Hani kozmik ışınların gittikçe doğuya kaydığını anlatıyormuş ya. Okuyan kimse neden bunu dile getirmedi.

(bkz: yalandan kim ölmüş).
dünya üzerinde istisnasız ne keşif edilse

bir akabelinin söyleyeceği şey tek ;

ee booo boooo kuranda yazıyor ki boooooo.

la kuranda yazması değil

keşfeden neden bir ateist

onu anlat bakayım.
öncelikle bu konuda bilim ne diyor ona bakalım.

*Isaac Newton, ağaçtan elmayı düşüren kuvvetin, aynı zamanda Ay’ı Dünya’mıza doğru çektiğini ortaya koydu. Bu yasa sayesinde Dünya’nın altındakiler düşmüyordu, bu yasa sayesinde tüm gezegenler yörüngelerinde hareket ediyordu. Bu “evrensel çekim yasası” idi. Newton bu yasayı matematiksel denklemleriyle ortaya koydu. Yer çekiminin, cisimlerin kütleleri ile doğru orantılı olduğunu buldu. Newton’un hareket yasaları, hiçbir şeyin doğal halinin durağan olmadığını ortaya koyuyordu.

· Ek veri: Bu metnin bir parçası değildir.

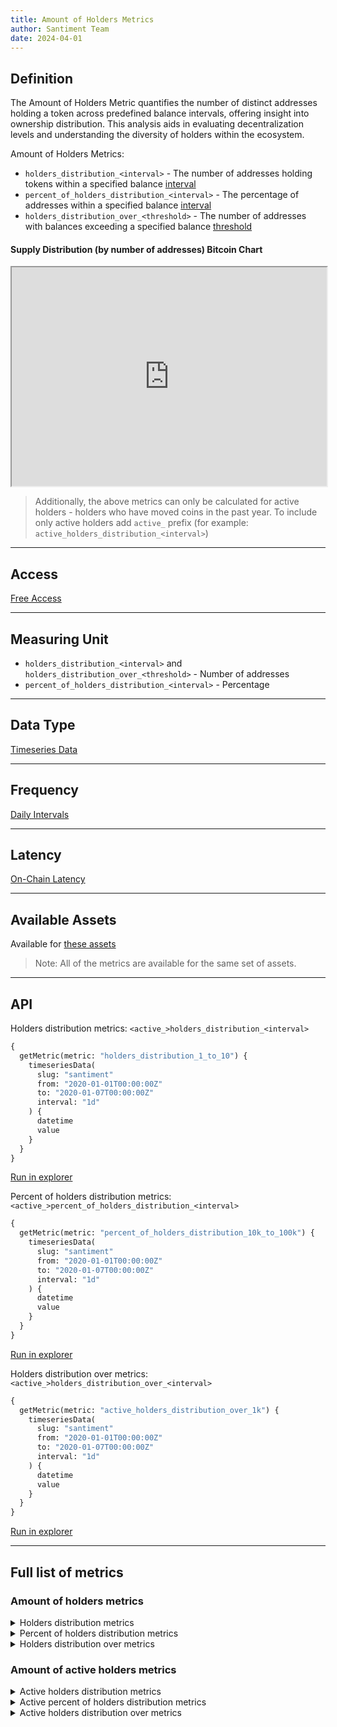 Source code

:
 ```yaml
---
title: Amount of Holders Metrics
author: Santiment Team
date: 2024-04-01
---
```


## Definition

The Amount of Holders Metric quantifies the number of distinct addresses holding a token 
across predefined balance intervals, offering insight into ownership distribution. This analysis 
aids in evaluating decentralization levels and understanding the diversity of holders within the 
ecosystem.

Amount of Holders Metrics:
- `holders_distribution_<interval>` - The number of addresses holding tokens within a specified balance [interval](/metrics/details/supply_distribution_parameters#available-intervals)
- `percent_of_holders_distribution_<interval>` - The percentage of addresses within a specified balance [interval](/metrics/details/supply_distribution_parameters#available-intervals)
- `holders_distribution_over_<threshold>` - The number of addresses with balances exceeding a specified balance [threshold](/metrics/details/supply_distribution_parameters#available-thresholds)

#### Supply Distribution (by number of addresses) Bitcoin Chart
<iframe title="Santiment Chart: [0 - 0.001) coins (BTC), [0.001 - 0.01) coins (BTC), [0.01 - 0.1) coins (BTC), [0.1 - 1) coins (BTC), [1 - 10) coins (BTC), [10 - 100) coins (BTC), [100 - 1,000) coins (BTC), [1,000 - 10,000) coins (BTC), [10,000 - 100,000) coins (BTC), [100,000  - 1,000,000) coins (BTC), [1,000,000 - 10,000,000) coins (BTC), [10,000,000 - 100,000,000) coins (BTC), [100,000,000 - 1,000,000,000) coins (BTC), [1,000,000,000 - infinity) coins (BTC)" width="100%" height="350" src="https://embed.santiment.net/chart?ps=bitcoin&pt=BTC&emalm=1&df=utc_now-90d&dt=utc_now&emcg=1&wm=holders_distribution_0_to_0001%3Bholders_distribution_0001_to_001%3Bholders_distribution_001_to_01%3Bholders_distribution_01_to_1%3Bholders_distribution_1_to_10%3Bholders_distribution_10_to_100%3Bholders_distribution_100_to_1k%3Bholders_distribution_1k_to_10k%3Bholders_distribution_10k_to_100k%3Bholders_distribution_100k_to_1M%3Bholders_distribution_1M_to_10M%3Bholders_distribution_10M_to_100M%3Bholders_distribution_100M_to_1B%3Bholders_distribution_1B_to_inf&wax=0%3B1%3B2&wc=%23FF5B5B%3B%23FFCB47%3B%235275FF%3B%23FF8450%3B%23F47BF7%3B%23785549%3B%23D4E763%3B%23FFDAC5%3B%2337D7BA%3B%23777777%3B%23AC948C%3B%23222222%3B%2314c393%3B%237a859e&ws=%3B%3B%3B%3B%3B%3B%3B%3B%3B%3B%3B%3B%3B" scrolling="no"></iframe>

> Additionally, the above metrics can only be calculated for active holders - holders who have moved coins in the 
> past year. To include only active holders add `active_` prefix (for example: `active_holders_distribution_<interval>`)

---

## Access

[Free Access](/metrics/details/access#free-access)

---

## Measuring Unit

* `holders_distribution_<interval>` and `holders_distribution_over_<threshold>` - Number of addresses
* `percent_of_holders_distribution_<interval>` - Percentage

---

## Data Type

[Timeseries Data](/metrics/details/data-type#timeseries-data)

---

## Frequency

[Daily Intervals](/metrics/details/frequency#daily-frequency)

---

## Latency

[On-Chain Latency](/metrics/details/latency#on-chain-latency)

---

## Available Assets

Available for [these assets](<https://api.santiment.net/graphiql?variables=&query=%7B%0A%20%20getMetric(metric%3A%20%22holders_distribution_1_to_10%22)%20%7B%0A%20%20%20%20metadata%20%7B%0A%20%20%20%20%20%20availableSlugs%0A%20%20%20%20%7D%0A%20%20%7D%0A%7D%0A>)

> Note: All of the metrics are available for the same set of assets.

---

## API

Holders distribution metrics: `<active_>holders_distribution_<interval>`

```graphql
{
  getMetric(metric: "holders_distribution_1_to_10") {
    timeseriesData(
      slug: "santiment"
      from: "2020-01-01T00:00:00Z"
      to: "2020-01-07T00:00:00Z"
      interval: "1d"
    ) {
      datetime
      value
    }
  }
}
```
[Run in explorer](<https://api.santiment.net/graphiql?variables=%7B%7D&query=%7B%0A%20%20getMetric(metric%3A%20%22holders_distribution_1_to_10%22)%20%7B%0A%20%20%20%20timeseriesData(%0A%20%20%20%20%20%20slug%3A%20%22santiment%22%0A%20%20%20%20%20%20from%3A%20%222020-01-01T00%3A00%3A00Z%22%0A%20%20%20%20%20%20to%3A%20%222020-01-07T00%3A00%3A00Z%22%0A%20%20%20%20%20%20interval%3A%20%221d%22%0A%20%20%20%20)%20%7B%0A%20%20%20%20%20%20datetime%0A%20%20%20%20%20%20value%0A%20%20%20%20%7D%0A%20%20%7D%0A%7D>)

Percent of holders distribution metrics: `<active_>percent_of_holders_distribution_<interval>`

```graphql
{
  getMetric(metric: "percent_of_holders_distribution_10k_to_100k") {
    timeseriesData(
      slug: "santiment"
      from: "2020-01-01T00:00:00Z"
      to: "2020-01-07T00:00:00Z"
      interval: "1d"
    ) {
      datetime
      value
    }
  }
}
```

[Run in explorer](<https://api.santiment.net/graphiql?variables=%7B%7D&query=%7B%0A%20%20getMetric(metric%3A%20%22percent_of_holders_distribution_10k_to_100k%22)%20%7B%0A%20%20%20%20timeseriesData(%0A%20%20%20%20%20%20slug%3A%20%22santiment%22%0A%20%20%20%20%20%20from%3A%20%222020-01-01T00%3A00%3A00Z%22%0A%20%20%20%20%20%20to%3A%20%222020-01-07T00%3A00%3A00Z%22%0A%20%20%20%20%20%20interval%3A%20%221d%22%0A%20%20%20%20)%20%7B%0A%20%20%20%20%20%20datetime%0A%20%20%20%20%20%20value%0A%20%20%20%20%7D%0A%20%20%7D%0A%7D>)

Holders distribution over metrics: `<active_>holders_distribution_over_<interval>`

```graphql
{
  getMetric(metric: "active_holders_distribution_over_1k") {
    timeseriesData(
      slug: "santiment"
      from: "2020-01-01T00:00:00Z"
      to: "2020-01-07T00:00:00Z"
      interval: "1d"
    ) {
      datetime
      value
    }
  }
}
```

[Run in explorer](<https://api.santiment.net/graphiql?variables=%7B%7D&query=%7B%0A%20%20getMetric(metric%3A%20%22active_holders_distribution_over_1k%22)%20%7B%0A%20%20%20%20timeseriesData(%0A%20%20%20%20%20%20slug%3A%20%22santiment%22%0A%20%20%20%20%20%20from%3A%20%222020-01-01T00%3A00%3A00Z%22%0A%20%20%20%20%20%20to%3A%20%222020-01-07T00%3A00%3A00Z%22%0A%20%20%20%20%20%20interval%3A%20%221d%22%0A%20%20%20%20)%20%7B%0A%20%20%20%20%20%20datetime%0A%20%20%20%20%20%20value%0A%20%20%20%20%7D%0A%20%20%7D%0A%7D>)

---

## Full list of metrics

### Amount of holders metrics

<Details>
<Summary>Holders distribution metrics</Summary>
- holders_distribution_0_to_0.001
- holders_distribution_0.001_to_0.01
- holders_distribution_0.01_to_0.1
- holders_distribution_0.1_to_1
- holders_distribution_1_to_10
- holders_distribution_10_to_100
- holders_distribution_100_to_1k
- holders_distribution_1k_to_10k
- holders_distribution_10k_to_100k
- holders_distribution_100k_to_1M
- holders_distribution_1M_to_10M
- holders_distribution_10M_to_100M
- holders_distribution_100M_to_1B
- holders_distribution_1B_to_inf
- holders_distribution_total
</Details>

<Details>
<Summary>Percent of holders distribution metrics</Summary>
- percent_of_holders_distribution_0_to_0.001
- percent_of_holders_distribution_0.001_to_0.01
- percent_of_holders_distribution_0.01_to_0.1
- percent_of_holders_distribution_0.1_to_1
- percent_of_holders_distribution_1_to_10
- percent_of_holders_distribution_10_to_100
- percent_of_holders_distribution_100_to_1k
- percent_of_holders_distribution_1k_to_10k
- percent_of_holders_distribution_10k_to_100k
- percent_of_holders_distribution_100k_to_1M
- percent_of_holders_distribution_1M_to_10M
- percent_of_holders_distribution_10M_to_100M
- percent_of_holders_distribution_100M_to_1B
- percent_of_holders_distribution_1B_to_inf
</Details>

<Details>
<Summary>Holders distribution over metrics</Summary>
- holders_distribution_over_1
- holders_distribution_over_10
- holders_distribution_over_100
- holders_distribution_over_1k
- holders_distribution_over_10k
- holders_distribution_over_100k
- holders_distribution_over_1M
</Details>

### Amount of active holders metrics

<Details>
<Summary>Active holders distribution metrics</Summary>
- active_holders_distribution_0_to_0.001
- active_holders_distribution_0.001_to_0.01
- active_holders_distribution_0.01_to_0.1
- active_holders_distribution_0.1_to_1
- active_holders_distribution_1_to_10
- active_holders_distribution_10_to_100
- active_holders_distribution_100_to_1k
- active_holders_distribution_1k_to_10k
- active_holders_distribution_10k_to_100k
- active_holders_distribution_100k_to_1M
- active_holders_distribution_1M_to_10M
- active_holders_distribution_10M_to_inf
- active_holders_distribution_total
</Details>

<Details>
<Summary>Active percent of holders distribution metrics</Summary>
- percent_of_active_holders_distribution_0_to_0.001
- percent_of_active_holders_distribution_0.001_to_0.01
- percent_of_active_holders_distribution_0.01_to_0.1
- percent_of_active_holders_distribution_0.1_to_1
- percent_of_active_holders_distribution_1_to_10
- percent_of_active_holders_distribution_10_to_100
- percent_of_active_holders_distribution_100_to_1k
- percent_of_active_holders_distribution_1k_to_10k
- percent_of_active_holders_distribution_10k_to_100k
- percent_of_active_holders_distribution_100k_to_1M
- percent_of_active_holders_distribution_1M_to_10M
- percent_of_active_holders_distribution_10M_to_inf
</Details>

<Details>
<Summary>Active holders distribution over metrics</Summary>
- active_holders_distribution_over_1
- active_holders_distribution_over_10
- active_holders_distribution_over_100
- active_holders_distribution_over_1k
- active_holders_distribution_over_10k
- active_holders_distribution_over_100k
- active_holders_distribution_over_1M
</Details>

Newton’la beraber insanlık ilk defa detaylı ve sistematik bir kozmoloji bilgisine sahip oldu.

*Newton, çekim gücü egemenliğinde sonsuz bir evren öngörmüştü fakat sonsuz evren fikri, yaratılışın başlangıç zamanını göstermek açısından güçlük çıkarıyordu.

*Albert Einstein da başta Newton’un fiziğinin etkisi altındaydı; Einstein, 1916 yılında ilk olarak durağan bir evren modelini ortaya attı. Ne var ki hemen sonra durağan bir evrenin çekim gücünün etkisiyle tek bir bileşene çökeceğini gördü. oysa tek bir bileşen yoktu.

*Georges Lemaitre, aynı dönemde Friedmann’dan bağımsız olarak evrenin genişlediğini buldu. Lemaitre aynı Friedmann gibi Einstein’ın formülleri üzerinde çalışmıştı ve bu formüllerin bizi götüreceği sonucun, evrenin genişlemesidir diyordu.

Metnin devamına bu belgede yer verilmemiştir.